No sé si todos somos iguales ante la ley. Pero de lo que no cabe duda es que distamos de serlo en lo referente a la belleza con la que nos toca lidiar en esta aventura de vivir. Veo con atención hipnótica las intervenciones de Judit Mascó como invitada de Edurne Pasabán en Cumbres y de Martina Klein en Alaska y Coronas, y me digo una y mil veces que no es justo.
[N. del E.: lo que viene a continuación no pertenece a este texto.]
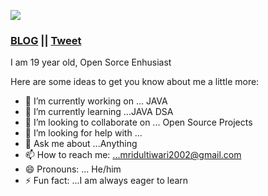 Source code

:   ![](https://user-images.githubusercontent.com/92802892/157579254-dddded88-eaa5-4fed-b674-732c46ebe024.jpg)
### [BLOG](https://dev.to/mridul_it_is) || [Tweet](https://twitter.com/Mridul_It_is)
I am 19 year old, Open Sorce Enhusiast

Here are some ideas to get you know about me a little more:

- 🔭 I’m currently working on ... JAVA
- 🌱 I’m currently learning ...JAVA DSA
- 👯 I’m looking to collaborate on ... Open Source Projects
- 🤔 I’m looking for help with ...
- 💬 Ask me about ...Anything
- 📫 How to reach me: ...mridultiwari2002@gmail.com
- 😄 Pronouns: ... He/him
- ⚡ Fun fact: ...I am always eager to learn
En plena escalada, en el albergue, bajo la lluvia, recién levantada... sea como sea, en cualquier momento del día o de la noche, la fisonomía de Judit es resplandeciente. Su cabeza se muestra la mar de amueblada. Y sus dotes sociales apuntan como las de la mejor líder salida del mejor coach. Empatiza con Edurne, sonríe que enamora, posee una mirada inteligente que embauca, y cuando parece asemejarse a una diosa, Pasabán saca de su mochila un regalo que le envía el padre de la invitada, un solemne bocadillo de anchoas del que Judit Mascó rinde cuentas con idéntico placer con el que lo saborearía cualquier mortal.

Otro tanto podría decirse de Martina Klein. Tan suelta y segura. Tan resuelta y asertiva. La armonía personificada. Y es que llueve sobre mojado. También acabo de ver la visita de Rodrigo Guirao al plató de Zapeando y las secuencias que roba Rubén Cortada en Bienvenidos al Lolita. Y sigo pensando en lo mal repartido que está el mundo. Dejo de afeitarme yo un par de días, y ese conato de barba o lo que sea me hace parecer un mendigo. Ay, cómo me acuerdo de la frase tótemica de Lina Morgan: «cómo se estropean los cuerpos». Al menos a algunos. Judit Mascó y Martina Klein no tienen ese problema. Iguales, sí, pero con matices.